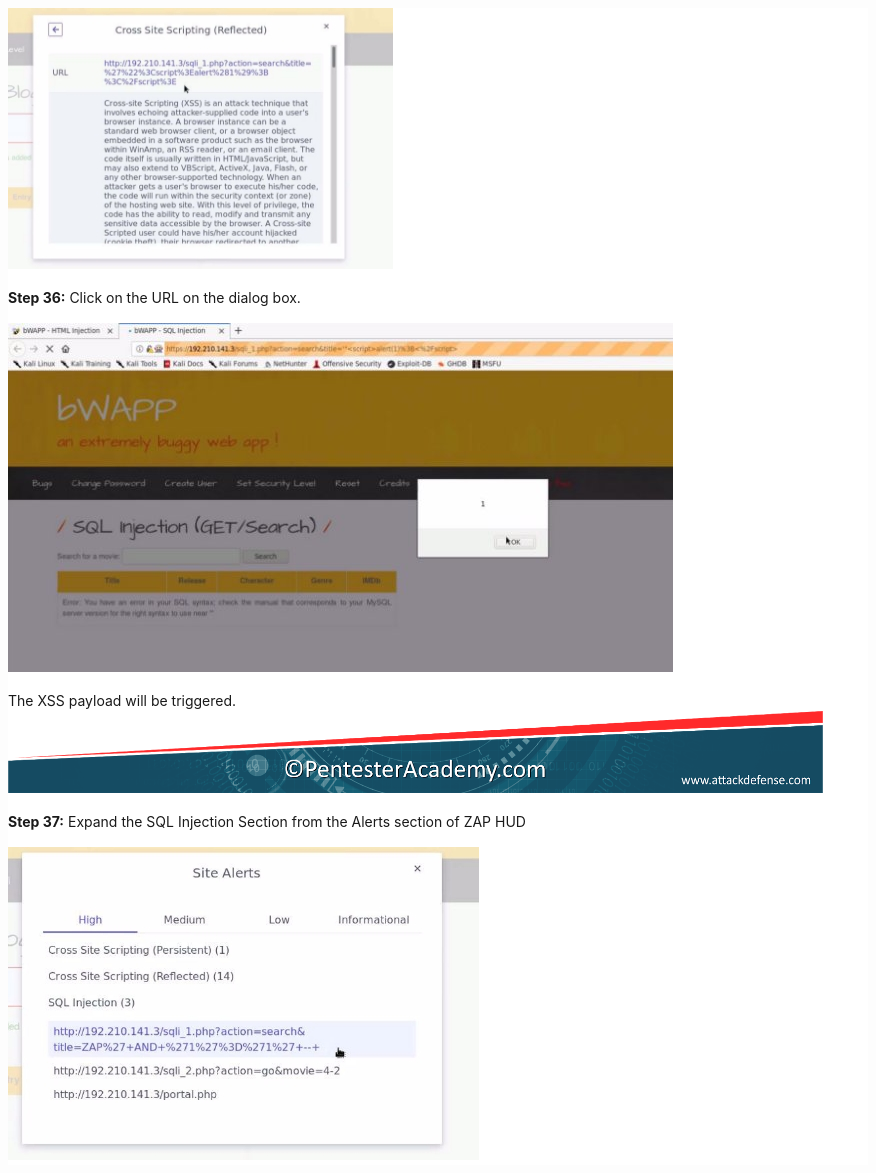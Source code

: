 ![](Aspose.Words.cbaf6519-e428-40a8-b313-af0820ea0196.052.jpeg)

**Step 36:** Click on the URL on the dialog box.  

![](Aspose.Words.cbaf6519-e428-40a8-b313-af0820ea0196.053.jpeg)

The XSS payload will be triggered.  ![ref2]

**Step 37:** Expand the SQL Injection Section from the Alerts section of ZAP HUD 

![](Aspose.Words.cbaf6519-e428-40a8-b313-af0820ea0196.054.jpeg)


[ref1]: Aspose.Words.cbaf6519-e428-40a8-b313-af0820ea0196.002.png
[ref2]: Aspose.Words.cbaf6519-e428-40a8-b313-af0820ea0196.004.png
[ref3]: Aspose.Words.cbaf6519-e428-40a8-b313-af0820ea0196.028.png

■ ■ ■ ■ ■

#### What you will do
Search the entries for the word "Aspose", then copy every line in which it is found.

#### Your solution
: ![](Aspose.Words.cbaf6519-e428-40a8-b313-af0820ea0196.052.jpeg)
![](Aspose.Words.cbaf6519-e428-40a8-b313-af0820ea0196.053.jpeg)
![](Aspose.Words.cbaf6519-e428-40a8-b313-af0820ea0196.054.jpeg)
[ref1]: Aspose.Words.cbaf6519-e428-40a8-b313-af0820ea0196.002.png
[ref2]: Aspose.Words.cbaf6519-e428-40a8-b313-af0820ea0196.004.png
[ref3]: Aspose.Words.cbaf6519-e428-40a8-b313-af0820ea0196.028.png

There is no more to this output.